417851-richard-lochhead-rural-affairs-secretaryThe SNP have spent decades slowly winning the support of Scotland’s farming communities. Though historically a solidly Tory demographic, the SNP first started making serious inroads in Scotland’s most agrarian areas in the 1980s, in particular in the North East. In the decades that followed their dominance in rural Scotland became increasingly apparent: they won Angus East, Banff and Buchan, and Moray in 1987; the Perth and Kinross by-election in 1995; and padded their numbers still by winning Galloway and Upper Nithsdale, and Tayside North in 1997. That dominance wasn’t just reflected in election results, either. The SNP’s support in rural communities, and their relationship with farmers, was visible in their ever-present stalls at agricultural shows, as well as the increasing number of giant “Vote SNP” hoardings on the roadsides, where once they would have said “Conservative and Unionist.” However, that relationship has severely soured in the past few months.
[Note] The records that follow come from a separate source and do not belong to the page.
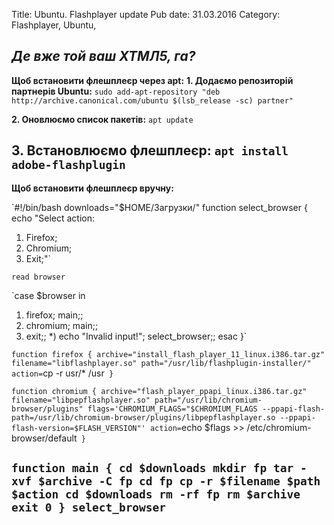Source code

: Title: Ubuntu. Flashplayer update
Pub date: 31.03.2016
Category: Flashplayer, Ubuntu, 

_Де вже той ваш ХТМЛ5, га?_
-----

**Щоб встановити флешплеєр через apt:**
**1. Додаємо репозиторій партнерів Ubuntu:**
`sudo add-apt-repository "deb http://archive.canonical.com/ubuntu $(lsb_release -sc) partner"`

**2. Оновлюємо список пакетів:**
`apt update`

**3. Встановлюємо флешплеєр:**
`apt install adobe-flashplugin`
-----

**Щоб встановити флешплеєр вручну:**

`#!/bin/bash
downloads="$HOME/Загрузки/"
function select_browser
{
echo "Select action:
1. Firefox;
2. Chromium;
3. Exit;"`

`read browser`

`case $browser in
1) firefox; main;;
2) chromium; main;;
3) exit;;
*) echo "Invalid input!"; select_browser;;
esac
}`

`function firefox
{
archive="install_flash_player_11_linux.i386.tar.gz"
filename="libflashplayer.so"
path="/usr/lib/flashplugin-installer/"
action=`cp -r usr/* /usr`
}`

`function chromium
{
archive="flash_player_ppapi_linux.i386.tar.gz"
filename="libpepflashplayer.so"
path="/usr/lib/chromium-browser/plugins"
flags='CHROMIUM_FLAGS="$CHROMIUM_FLAGS --ppapi-flash-path=/usr/lib/chromium-browser/plugins/libpepflashplayer.so --ppapi-flash-version=$FLASH_VERSION"'
action=`echo $flags >> /etc/chromium-browser/default`
}`

`function main
{
cd $downloads
mkdir fp
tar -xvf $archive -C fp
cd fp
cp -r $filename $path
$action
cd $downloads
rm -rf fp
rm $archive
exit 0
}
select_browser`
-----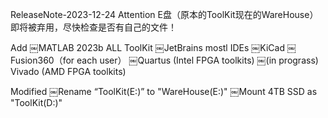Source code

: <!--
 * @Author: LiTang
 * @Date: 2023-12-24 16:48:21
 * @LastEditTime: 2023-12-24 16:48:24
-->
ReleaseNote-2023-12-24
Attention
E盘（原本的ToolKit现在的WareHouse）即将被弃用，尽快检查是否有自己的文件！

Add
￼MATLAB 2023b ALL ToolKit
￼JetBrains mostl IDEs
￼KiCad
￼Fusion360（for each user）
￼Quartus (Intel FPGA toolkits)
￼(in prograss) Vivado (AMD FPGA toolkits)

Modified
￼Rename “ToolKit(E:)” to "WareHouse(E:)"
￼Mount 4TB SSD as "ToolKit(D:)"
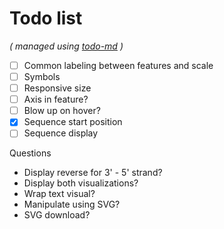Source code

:# Todo list

_\( managed using [todo-md](https://github.com/Hypercubed/todo-md) \)_

- [ ] Common labeling between features and scale
- [ ] Symbols
- [ ] Responsive size
- [ ] Axis in feature?
- [ ] Blow up on hover?
- [x] Sequence start position
- [ ] Sequence display

Questions
- Display reverse for 3' - 5' strand?
- Display both visualizations?
- Wrap text visual?
- Manipulate using SVG?
- SVG download?

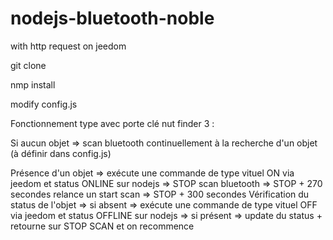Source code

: # nodejs-bluetooth-noble
with http request on jeedom

git clone

nmp install

modify config.js

Fonctionnement type avec porte clé nut finder 3 :

Si aucun objet => scan bluetooth continuellement à la recherche d'un objet (à définir dans config.js)

Présence d'un objet => exécute une commande de type vituel ON via jeedom et status ONLINE sur nodejs
  => STOP scan bluetooth
  => STOP + 270 secondes relance un start scan
  => STOP + 300 secondes Vérification du status de l'objet
    => si absent => exécute une commande de type vituel OFF via jeedom et status OFFLINE sur nodejs
    => si présent => update du status + retourne sur STOP SCAN et on recommence



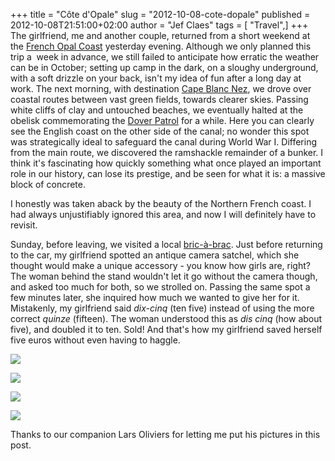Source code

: +++
title = "Côte d'Opale"
slug = "2012-10-08-cote-dopale"
published = 2012-10-08T21:51:00+02:00
author = "Jef Claes"
tags = [ "Travel",]
+++
The girlfriend, me and another couple, returned from a short weekend at
the [French Opal Coast](http://en.wikipedia.org/wiki/C%C3%B4te_d'Opale)
yesterday evening. Although we only planned this trip a  week in
advance, we still failed to anticipate how erratic the weather can be in
October; setting up camp in the dark, on a sloughy underground, with a
soft drizzle on your back, isn't my idea of fun after a long day at
work. The next morning, with destination [Cape Blanc
Nez](http://en.wikipedia.org/wiki/Cap_Blanc_Nez), we drove over coastal
routes between vast green fields, towards clearer skies. Passing white
cliffs of clay and untouched beaches, we eventually halted at the
obelisk commemorating the [Dover
Patrol](http://en.wikipedia.org/wiki/Dover_Patrol) for a while. Here you
can clearly see the English coast on the other side of the canal; no
wonder this spot was strategically ideal to safeguard the canal during
World War I. Differing from the main route, we discovered the ramshackle
remainder of a bunker. I think it's fascinating how quickly something
what once played an important role in our history, can lose its
prestige, and be seen for what it is: a massive block of concrete.  
  
I honestly was taken aback by the beauty of the Northern French coast. I
had always unjustifiably ignored this area, and now I will definitely
have to revisit.  
  
Sunday, before leaving, we visited a local
[bric-à-brac](http://en.wikipedia.org/wiki/Bric-%C3%A0-brac). Just
before returning to the car, my girlfriend spotted an antique camera
satchel, which she thought would make a unique accessory - you know how
girls are, right? The woman behind the stand wouldn't let it go without
the camera though, and asked too much for both, so we strolled on.
Passing the same spot a few minutes later, she inquired how much we
wanted to give her for it. Mistakenly, my girlfriend said *dix-cinq*
(ten five) instead of using the more correct *quinze* (fifteen). The
woman understood this as *dis cinq* (how about five), and doubled it to
ten. Sold! And that's how my girlfriend saved herself five euros without
even having to haggle.  
  

[![](../images/thumbnails/2012-10-08-cote-dopale-IMG_2254.jpg)](../images/2012-10-08-cote-dopale-IMG_2254.jpg)

  

[![](../images/thumbnails/2012-10-08-cote-dopale-IMG_2311.jpg)](../images/2012-10-08-cote-dopale-IMG_2311.jpg)

  

[![](../images/thumbnails/2012-10-08-cote-dopale-IMG_2341.jpg)](../images/2012-10-08-cote-dopale-IMG_2341.jpg)

  

[![](../images/thumbnails/2012-10-08-cote-dopale-IMG_2353.jpg)](../images/2012-10-08-cote-dopale-IMG_2353.jpg)

Thanks to our companion Lars Oliviers for letting me put his pictures in
this post.
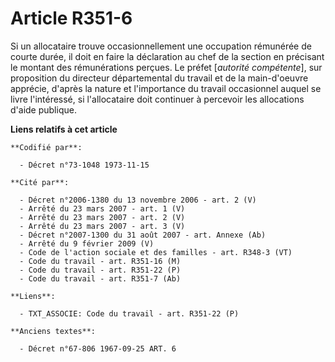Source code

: # Article R351-6

Si un allocataire trouve occasionnellement une occupation rémunérée de courte durée, il doit en faire la déclaration au chef
de la section en précisant le montant des rémunérations perçues. Le préfet [*autorité compétente*], sur proposition du
directeur départemental du travail et de la main-d'oeuvre apprécie, d'après la nature et l'importance du travail occasionnel
auquel se livre l'intéressé, si l'allocataire doit continuer à percevoir les allocations d'aide publique.

**Liens relatifs à cet article**

	**Codifié par**:

	  - Décret n°73-1048 1973-11-15

	**Cité par**:

	  - Décret n°2006-1380 du 13 novembre 2006 - art. 2 (V)
	  - Arrêté du 23 mars 2007 - art. 1 (V)
	  - Arrêté du 23 mars 2007 - art. 2 (V)
	  - Arrêté du 23 mars 2007 - art. 3 (V)
	  - Décret n°2007-1300 du 31 août 2007 - art. Annexe (Ab)
	  - Arrêté du 9 février 2009 (V)
	  - Code de l'action sociale et des familles - art. R348-3 (VT)
	  - Code du travail - art. R351-16 (M)
	  - Code du travail - art. R351-22 (P)
	  - Code du travail - art. R351-7 (Ab)

	**Liens**:

	  - TXT_ASSOCIE: Code du travail - art. R351-22 (P)

	**Anciens textes**:

	  - Décret n°67-806 1967-09-25 ART. 6
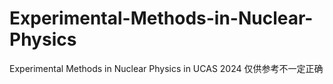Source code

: # Experimental-Methods-in-Nuclear-Physics
Experimental Methods in Nuclear  Physics in UCAS 2024
仅供参考不一定正确
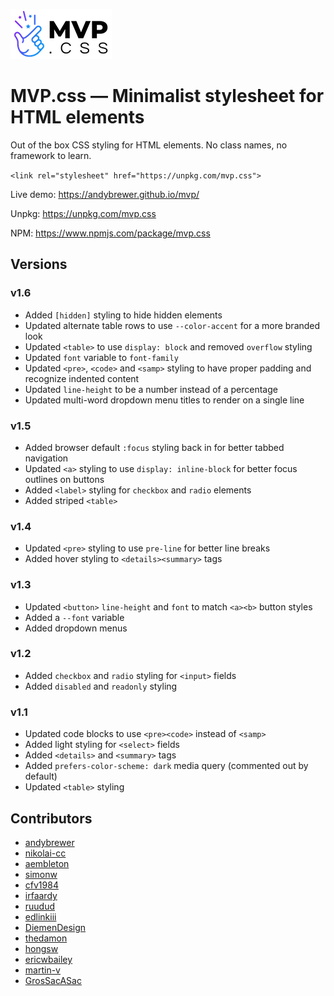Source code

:![MVP.css](img/logo.png)

# MVP.css — Minimalist stylesheet for HTML elements

Out of the box CSS styling for HTML elements. No class names, no framework to learn.

`<link rel="stylesheet" href="https://unpkg.com/mvp.css">`

Live demo: https://andybrewer.github.io/mvp/

Unpkg: https://unpkg.com/mvp.css

NPM: https://www.npmjs.com/package/mvp.css

## Versions

### v1.6
* Added `[hidden]` styling to hide hidden elements
* Updated alternate table rows to use `--color-accent` for a more branded look
* Updated `<table>` to use `display: block` and removed `overflow` styling
* Updated `font` variable to `font-family`
* Updated `<pre>`, `<code>` and `<samp>` styling to have proper padding and recognize indented content
* Updated `line-height` to be a number instead of a percentage
* Updated multi-word dropdown menu titles to render on a single line

### v1.5
* Added browser default `:focus` styling back in for better tabbed navigation
* Updated `<a>` styling to use `display: inline-block` for better focus outlines on buttons
* Added `<label>` styling for `checkbox` and `radio` elements
* Added striped `<table>`

### v1.4
* Updated `<pre>` styling to use `pre-line` for better line breaks
* Added hover styling to `<details><summary>` tags

### v1.3
* Updated `<button>` `line-height` and `font` to match `<a><b>` button styles
* Added a `--font` variable
* Added dropdown menus

### v1.2
* Added `checkbox` and `radio` styling for `<input>` fields
* Added `disabled` and `readonly` styling

### v1.1
* Updated code blocks to use `<pre><code>` instead of `<samp>`
* Added light styling for `<select>` fields
* Added `<details>` and `<summary>` tags
* Added `prefers-color-scheme: dark` media query (commented out by default)
* Updated `<table>` styling

## Contributors
* [andybrewer](https://github.com/andybrewer)
* [nikolai-cc](https://github.com/nikolai-cc)
* [aembleton](https://github.com/aembleton)
* [simonw](https://github.com/simonw)
* [cfv1984](https://github.com/cfv1984)
* [irfaardy](https://github.com/irfaardy)
* [ruudud](https://github.com/ruudud)
* [edlinkiii](https://github.com/edlinkiii)
* [DiemenDesign](https://github.com/DiemenDesign)
* [thedamon](https://github.com/thedamon)
* [hongsw](https://github.com/hongsw)
* [ericwbailey](https://github.com/ericwbailey)
* [martin-v](https://github.com/martin-v)
* [GrosSacASac](https://github.com/GrosSacASac)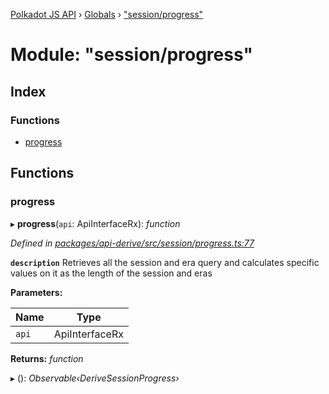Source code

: [Polkadot JS API](../README.md) › [Globals](../globals.md) › ["session/progress"](_session_progress_.md)

# Module: "session/progress"

## Index

### Functions

* [progress](_session_progress_.md#progress)

## Functions

###  progress

▸ **progress**(`api`: ApiInterfaceRx): *function*

*Defined in [packages/api-derive/src/session/progress.ts:77](https://github.com/polkadot-js/api/blob/5a929d3810/packages/api-derive/src/session/progress.ts#L77)*

**`description`** Retrieves all the session and era query and calculates specific values on it as the length of the session and eras

**Parameters:**

Name | Type |
------ | ------ |
`api` | ApiInterfaceRx |

**Returns:** *function*

▸ (): *Observable‹DeriveSessionProgress›*
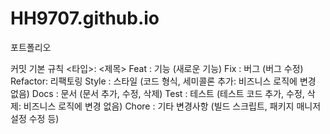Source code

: # HH9707.github.io
포트폴리오

커밋 기본 규칙
<타입>: <제목>
Feat    : 기능 (새로운 기능)
Fix     : 버그 (버그 수정)
Refactor: 리팩토링
Style   : 스타일 (코드 형식, 세미콜론 추가: 비즈니스 로직에 변경 없음)
Docs    : 문서 (문서 추가, 수정, 삭제)
Test    : 테스트 (테스트 코드 추가, 수정, 삭제: 비즈니스 로직에 변경 없음)
Chore   : 기타 변경사항 (빌드 스크립트, 패키지 매니저 설정 수정 등)
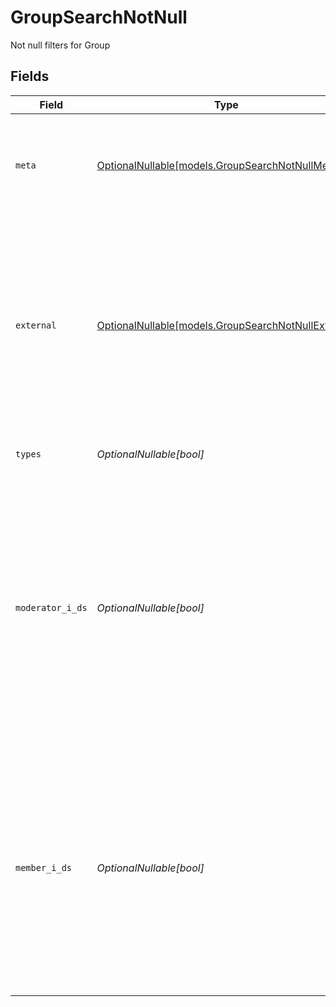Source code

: # GroupSearchNotNull

Not null filters for Group


## Fields

| Field                                                                                                                                                                                                   | Type                                                                                                                                                                                                    | Required                                                                                                                                                                                                | Description                                                                                                                                                                                             | Example                                                                                                                                                                                                 |
| ------------------------------------------------------------------------------------------------------------------------------------------------------------------------------------------------------- | ------------------------------------------------------------------------------------------------------------------------------------------------------------------------------------------------------- | ------------------------------------------------------------------------------------------------------------------------------------------------------------------------------------------------------- | ------------------------------------------------------------------------------------------------------------------------------------------------------------------------------------------------------- | ------------------------------------------------------------------------------------------------------------------------------------------------------------------------------------------------------- |
| `meta`                                                                                                                                                                                                  | [OptionalNullable[models.GroupSearchNotNullMeta]](../models/groupsearchnotnullmeta.md)                                                                                                                  | :heavy_minus_sign:                                                                                                                                                                                      | Metadata information for the Group                                                                                                                                                                      | {<br/>"createdBy": true,<br/>"updatedAt": true,<br/>"updatedBy": true<br/>}                                                                                                                             |
| `external`                                                                                                                                                                                              | [OptionalNullable[models.GroupSearchNotNullExternal]](../models/groupsearchnotnullexternal.md)                                                                                                          | :heavy_minus_sign:                                                                                                                                                                                      | External is a reusable object that can be used to store external information about the employee from another system, used for third-party integration tracking.                                         | {<br/>"sourceID": true,<br/>"source": true<br/>}                                                                                                                                                        |
| `types`                                                                                                                                                                                                 | *OptionalNullable[bool]*                                                                                                                                                                                | :heavy_minus_sign:                                                                                                                                                                                      | The types of the group                                                                                                                                                                                  | true                                                                                                                                                                                                    |
| `moderator_i_ds`                                                                                                                                                                                        | *OptionalNullable[bool]*                                                                                                                                                                                | :heavy_minus_sign:                                                                                                                                                                                      | The IDs of the moderators of the group.  Can be any user type (Student, Employee, Guardian) if the Category is Other. If the Category is Education, the Moderators have to be employees of the school.<br/> | true                                                                                                                                                                                                    |
| `member_i_ds`                                                                                                                                                                                           | *OptionalNullable[bool]*                                                                                                                                                                                | :heavy_minus_sign:                                                                                                                                                                                      | The IDs of the members of the group. Can be any user type (Student, Employee, Guardian) if the Category is Other. If the Category is Education, the Members have to be students of the school.<br/>     | true                                                                                                                                                                                                    |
Since December 2015, farmers across Scotland have faced considerable delays in receiving their Common Agricultural policy payments from the Scottish Government.These payments are usually made in December, when many farmers settle their accounts, though by the end of February, only 1,000 out of almost 8,000 farms had received the payments they were due.. Though these delays are seemingly attributable to the shift to a new computer system and the shift to the new Basic Payments System, it has been alleged that Ministers were alerted to potential problems as early as 2014, while they were out campaigning in the independence referendum.

This led hundreds of farmers to descend upon Holyrood to protest the SNP Government’s handling of the issue. The previously-SNP supporting former head of the NFU in Scotland, Jim Walker, described assurances by Environment and Rural Affairs Secretary Richard Lochhead as “at best worthless and at worst plain lies” in what amounted to “a vain attempt to save his own skin.”

I spent a couple of weeks of the Scottish Parliament election campaign at home in the Highlands, and that the farming community had turned its back on the SNP was palpable. Gone were the scores of yellow Richard Lochhead and Fergus Ewing boards, and in their place were shiny hoardings bearing the names of Douglas Ross and Edward Mountain. That hostility was reflected too in the NFU hustings in Dingwall a couple of weeks ago.

Digesting the results of Thursday night, it is clear that the SNP paid a price at the ballot box for the Scottish Government’s failings over farm payments.

Below are the results of ten of Scotland’s most agrarian constituencies, and just look at those swings to the Tories. In addition to taking Aberdeenshire West, there’s a 15% swing from the SNP to the Tories in Moray, whopping 17% swing in Alex Salmond’s old constituency of Aberdeenshire East, and Roseanna Cunningham’s majority was slashed from 7,166 to 1,422.

The regional list results were just as bad. While in 2011 the SNP managed to win all ten seats in the North East and win a seat on the list, this time around not only did they lose Aberdeenshire West, but they weren’t even close to winning a seat on the list. There was an 11% swing from the SNP to the Tories in the North East. And while the constituencies panned out the same in the Highlands and Islands, the SNP dropped another two seats here, with a 9% swing to the Tories here.

So while the SNP remained static in Central and West of Scotland regions, and gained two more seats in Glasgow, the SNP lost two seats in the North East and Highlands and Islands, and another one each in Mid Scotland and Fife and the South of Scotland. Overall, six out of eight of the SNP’s losses came from Scotland’s rural regions (the Lothians providing the other two). If Scotland’s farming communities sought to punish the SNP for the farm payments fiasco, they’ve well and truly succeeded.

Back home in Moray, those who aren’t fans of the local MSP have been known to refer to him as Blockhead. Having potentially cost the SNP their majority, Richard Lochhead’s head might well be on the ministerial block.